How does Kibana UI figures out that it has to scale up the interval if the query is going to results into too many buckets exception ?
Is it some fixed logic or it determines this by actually making a query to ES which would be inefficient IMO ?
Hi @S_Star
Which visualization are you referring to?
Generally, the bucket size is pre-calculated on the Kibana side before sending the request.
On some visualizations (depending on the version) you can influence the bucket size / number of buckets (like TSVB) and on newer versions on Discover...
What exactly are you trying to do or figure out?
Perhaps with a little more detail, we can help.
Example Discover now...
Just the regular example discover now, where if we select say time interval as second, you see a warning ...This interval creates too many buckets in the selected time rage....
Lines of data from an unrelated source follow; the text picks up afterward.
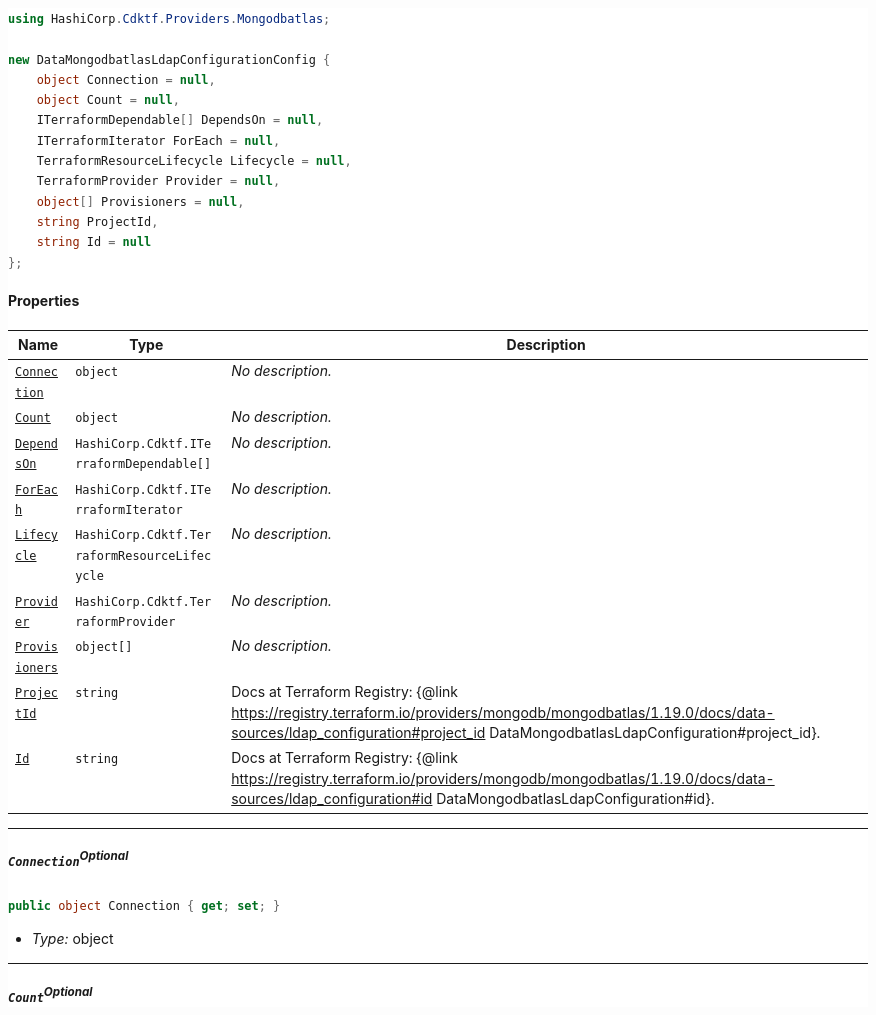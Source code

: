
 ```csharp
using HashiCorp.Cdktf.Providers.Mongodbatlas;

new DataMongodbatlasLdapConfigurationConfig {
    object Connection = null,
    object Count = null,
    ITerraformDependable[] DependsOn = null,
    ITerraformIterator ForEach = null,
    TerraformResourceLifecycle Lifecycle = null,
    TerraformProvider Provider = null,
    object[] Provisioners = null,
    string ProjectId,
    string Id = null
};
```

#### Properties <a name="Properties" id="Properties"></a>

| **Name** | **Type** | **Description** |
| --- | --- | --- |
| <code><a href="#@cdktf/provider-mongodbatlas.dataMongodbatlasLdapConfiguration.DataMongodbatlasLdapConfigurationConfig.property.connection">Connection</a></code> | <code>object</code> | *No description.* |
| <code><a href="#@cdktf/provider-mongodbatlas.dataMongodbatlasLdapConfiguration.DataMongodbatlasLdapConfigurationConfig.property.count">Count</a></code> | <code>object</code> | *No description.* |
| <code><a href="#@cdktf/provider-mongodbatlas.dataMongodbatlasLdapConfiguration.DataMongodbatlasLdapConfigurationConfig.property.dependsOn">DependsOn</a></code> | <code>HashiCorp.Cdktf.ITerraformDependable[]</code> | *No description.* |
| <code><a href="#@cdktf/provider-mongodbatlas.dataMongodbatlasLdapConfiguration.DataMongodbatlasLdapConfigurationConfig.property.forEach">ForEach</a></code> | <code>HashiCorp.Cdktf.ITerraformIterator</code> | *No description.* |
| <code><a href="#@cdktf/provider-mongodbatlas.dataMongodbatlasLdapConfiguration.DataMongodbatlasLdapConfigurationConfig.property.lifecycle">Lifecycle</a></code> | <code>HashiCorp.Cdktf.TerraformResourceLifecycle</code> | *No description.* |
| <code><a href="#@cdktf/provider-mongodbatlas.dataMongodbatlasLdapConfiguration.DataMongodbatlasLdapConfigurationConfig.property.provider">Provider</a></code> | <code>HashiCorp.Cdktf.TerraformProvider</code> | *No description.* |
| <code><a href="#@cdktf/provider-mongodbatlas.dataMongodbatlasLdapConfiguration.DataMongodbatlasLdapConfigurationConfig.property.provisioners">Provisioners</a></code> | <code>object[]</code> | *No description.* |
| <code><a href="#@cdktf/provider-mongodbatlas.dataMongodbatlasLdapConfiguration.DataMongodbatlasLdapConfigurationConfig.property.projectId">ProjectId</a></code> | <code>string</code> | Docs at Terraform Registry: {@link https://registry.terraform.io/providers/mongodb/mongodbatlas/1.19.0/docs/data-sources/ldap_configuration#project_id DataMongodbatlasLdapConfiguration#project_id}. |
| <code><a href="#@cdktf/provider-mongodbatlas.dataMongodbatlasLdapConfiguration.DataMongodbatlasLdapConfigurationConfig.property.id">Id</a></code> | <code>string</code> | Docs at Terraform Registry: {@link https://registry.terraform.io/providers/mongodb/mongodbatlas/1.19.0/docs/data-sources/ldap_configuration#id DataMongodbatlasLdapConfiguration#id}. |

---

##### `Connection`<sup>Optional</sup> <a name="Connection" id="@cdktf/provider-mongodbatlas.dataMongodbatlasLdapConfiguration.DataMongodbatlasLdapConfigurationConfig.property.connection"></a>

```csharp
public object Connection { get; set; }
```

- *Type:* object

---

##### `Count`<sup>Optional</sup> <a name="Count" id="@cdktf/provider-mongodbatlas.dataMongodbatlasLdapConfiguration.DataMongodbatlasLdapConfigurationConfig.property.count"></a>
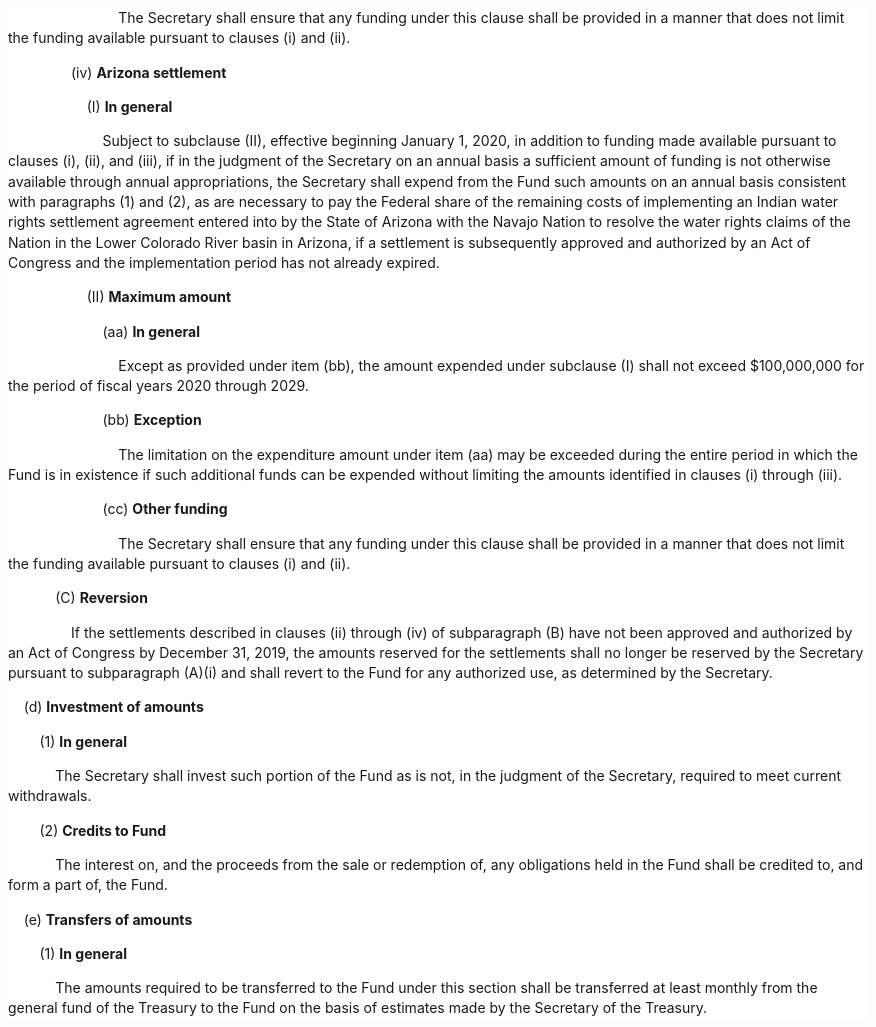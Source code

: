                             The Secretary shall ensure that any funding under this clause shall be provided in a manner that does not limit the funding available pursuant to clauses (i) and (ii).

                (iv) __Arizona settlement__ 

                    (I) __In general__ 

                        Subject to subclause (II), effective beginning January 1, 2020, in addition to funding made available pursuant to clauses (i), (ii), and (iii), if in the judgment of the Secretary on an annual basis a sufficient amount of funding is not otherwise available through annual appropriations, the Secretary shall expend from the Fund such amounts on an annual basis consistent with paragraphs (1) and (2), as are necessary to pay the Federal share of the remaining costs of implementing an Indian water rights settlement agreement entered into by the State of Arizona with the Navajo Nation to resolve the water rights claims of the Nation in the Lower Colorado River basin in Arizona, if a settlement is subsequently approved and authorized by an Act of Congress and the implementation period has not already expired.

                    (II) __Maximum amount__ 

                        (aa) __In general__ 

                            Except as provided under item (bb), the amount expended under subclause (I) shall not exceed $100,000,000 for the period of fiscal years 2020 through 2029.

                        (bb) __Exception__ 

                            The limitation on the expenditure amount under item (aa) may be exceeded during the entire period in which the Fund is in existence if such additional funds can be expended without limiting the amounts identified in clauses (i) through (iii).

                        (cc) __Other funding__ 

                            The Secretary shall ensure that any funding under this clause shall be provided in a manner that does not limit the funding available pursuant to clauses (i) and (ii).

            (C) __Reversion__ 

                If the settlements described in clauses (ii) through (iv) of subparagraph (B) have not been approved and authorized by an Act of Congress by December 31, 2019, the amounts reserved for the settlements shall no longer be reserved by the Secretary pursuant to subparagraph (A)(i) and shall revert to the Fund for any authorized use, as determined by the Secretary.

    (d) __Investment of amounts__ 

        (1) __In general__ 

            The Secretary shall invest such portion of the Fund as is not, in the judgment of the Secretary, required to meet current withdrawals.

        (2) __Credits to Fund__ 

            The interest on, and the proceeds from the sale or redemption of, any obligations held in the Fund shall be credited to, and form a part of, the Fund.

    (e) __Transfers of amounts__ 

        (1) __In general__ 

            The amounts required to be transferred to the Fund under this section shall be transferred at least monthly from the general fund of the Treasury to the Fund on the basis of estimates made by the Secretary of the Treasury.

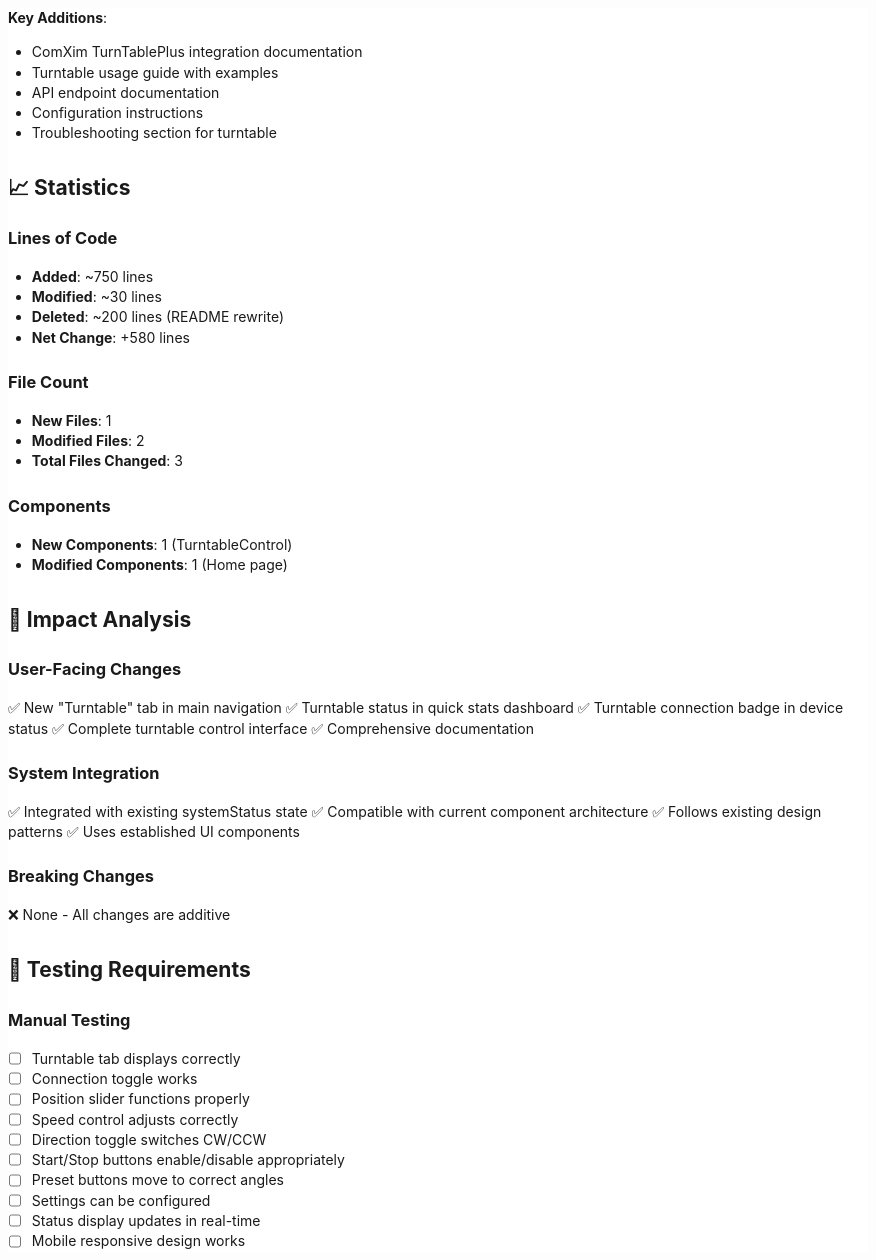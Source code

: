 **Key Additions**:
- ComXim TurnTablePlus integration documentation
- Turntable usage guide with examples
- API endpoint documentation
- Configuration instructions
- Troubleshooting section for turntable

## 📈 Statistics

### Lines of Code
- **Added**: ~750 lines
- **Modified**: ~30 lines
- **Deleted**: ~200 lines (README rewrite)
- **Net Change**: +580 lines

### File Count
- **New Files**: 1
- **Modified Files**: 2
- **Total Files Changed**: 3

### Components
- **New Components**: 1 (TurntableControl)
- **Modified Components**: 1 (Home page)

## 🎯 Impact Analysis

### User-Facing Changes
✅ New "Turntable" tab in main navigation
✅ Turntable status in quick stats dashboard
✅ Turntable connection badge in device status
✅ Complete turntable control interface
✅ Comprehensive documentation

### System Integration
✅ Integrated with existing systemStatus state
✅ Compatible with current component architecture
✅ Follows existing design patterns
✅ Uses established UI components

### Breaking Changes
❌ None - All changes are additive

## 🧪 Testing Requirements

### Manual Testing
- [ ] Turntable tab displays correctly
- [ ] Connection toggle works
- [ ] Position slider functions properly
- [ ] Speed control adjusts correctly
- [ ] Direction toggle switches CW/CCW
- [ ] Start/Stop buttons enable/disable appropriately
- [ ] Preset buttons move to correct angles
- [ ] Settings can be configured
- [ ] Status display updates in real-time
- [ ] Mobile responsive design works
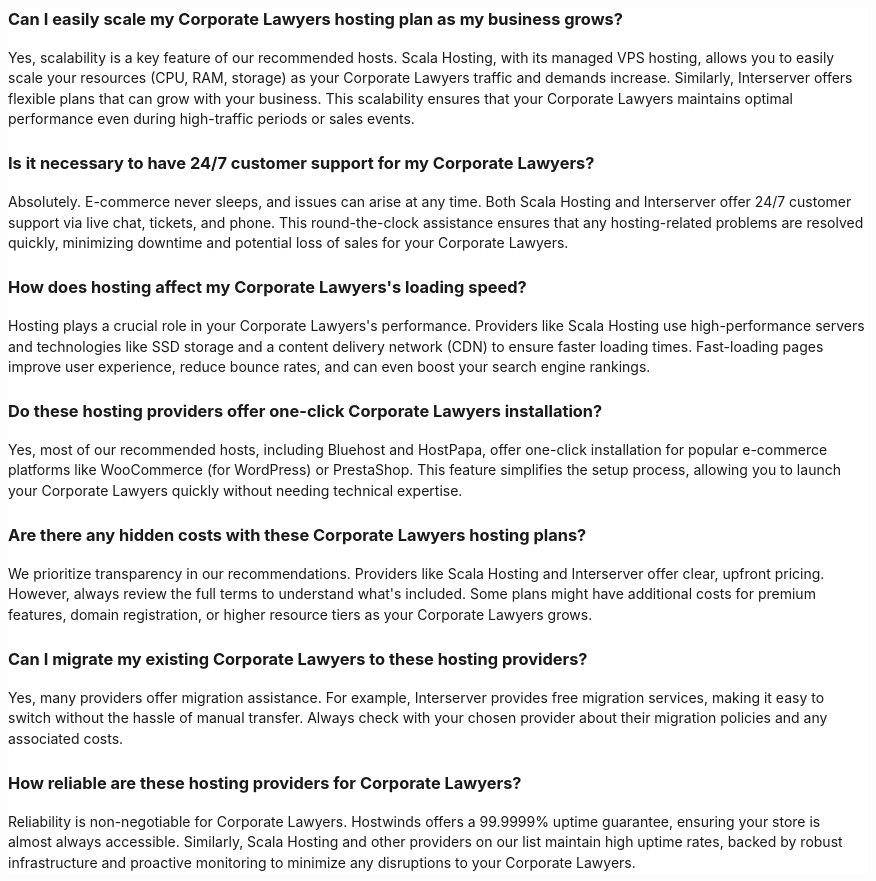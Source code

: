 ### Can I easily scale my Corporate Lawyers hosting plan as my business grows? 
Yes, scalability is a key feature of our recommended hosts. Scala Hosting, with its managed VPS hosting, allows you to easily scale your resources (CPU, RAM, storage) as your Corporate Lawyers traffic and demands increase. Similarly, Interserver offers flexible plans that can grow with your business. This scalability ensures that your Corporate Lawyers maintains optimal performance even during high-traffic periods or sales events.

### Is it necessary to have 24/7 customer support for my Corporate Lawyers? 
Absolutely. E-commerce never sleeps, and issues can arise at any time. Both Scala Hosting and Interserver offer 24/7 customer support via live chat, tickets, and phone. This round-the-clock assistance ensures that any hosting-related problems are resolved quickly, minimizing downtime and potential loss of sales for your Corporate Lawyers.

### How does hosting affect my Corporate Lawyers's loading speed? 
Hosting plays a crucial role in your Corporate Lawyers's performance. Providers like Scala Hosting use high-performance servers and technologies like SSD storage and a content delivery network (CDN) to ensure faster loading times. Fast-loading pages improve user experience, reduce bounce rates, and can even boost your search engine rankings.

### Do these hosting providers offer one-click Corporate Lawyers installation? 
Yes, most of our recommended hosts, including Bluehost and HostPapa, offer one-click installation for popular e-commerce platforms like WooCommerce (for WordPress) or PrestaShop. This feature simplifies the setup process, allowing you to launch your Corporate Lawyers quickly without needing technical expertise.

### Are there any hidden costs with these Corporate Lawyers hosting plans? 
We prioritize transparency in our recommendations. Providers like Scala Hosting and Interserver offer clear, upfront pricing. However, always review the full terms to understand what's included. Some plans might have additional costs for premium features, domain registration, or higher resource tiers as your Corporate Lawyers grows.

### Can I migrate my existing Corporate Lawyers to these hosting providers? 
Yes, many providers offer migration assistance. For example, Interserver provides free migration services, making it easy to switch without the hassle of manual transfer. Always check with your chosen provider about their migration policies and any associated costs.

### How reliable are these hosting providers for Corporate Lawyers? 
Reliability is non-negotiable for Corporate Lawyers. Hostwinds offers a 99.9999% uptime guarantee, ensuring your store is almost always accessible. Similarly, Scala Hosting and other providers on our list maintain high uptime rates, backed by robust infrastructure and proactive monitoring to minimize any disruptions to your Corporate Lawyers.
Question is if its pre-calculated how does it do it ? Does it compute cardinality of fields etc ...
Specifically looking at how Kibana does it ?
Show the example please.
But in short date histogram buckets ...
Total Time / Time Interval = Number of Buckets
The query does not look at the cardinality for Discover... and I do not think it does for other Viz as well.
The number of buckets has a limit so that the query and the visualization have reasonable sizes and response time.
Here I asked for 24 hours in 1 sec
24 Hours (86400 sec) / 1 Sec = 86400 Buckets which is too large
With 1 minute
24 Hours (1440 min) / 1 Min = 1440 Bukets work.
I do not know the exact size but I suspect it is either 1500 or 2000 buckets max or so...
But that is how it works as far as I know
You can look at the request as well there are actually 2 request 1 for the Graph (Data) and one from the Documents ... look at the Data One
So again what are you really trying to solve... or just curious?
Mostly curious but was also interested in doing something similar where we would want to stop an end user of our product to query data resulting into crazy number of buckets and was looking for some effective way to compute that upfront similar to Kibana. In our case, though its not just histogram, but any type of aggregations which can potentially result into explosion of buckets.
I understand there are many server side default limits on ES which helps to prevent these explosion of buckets.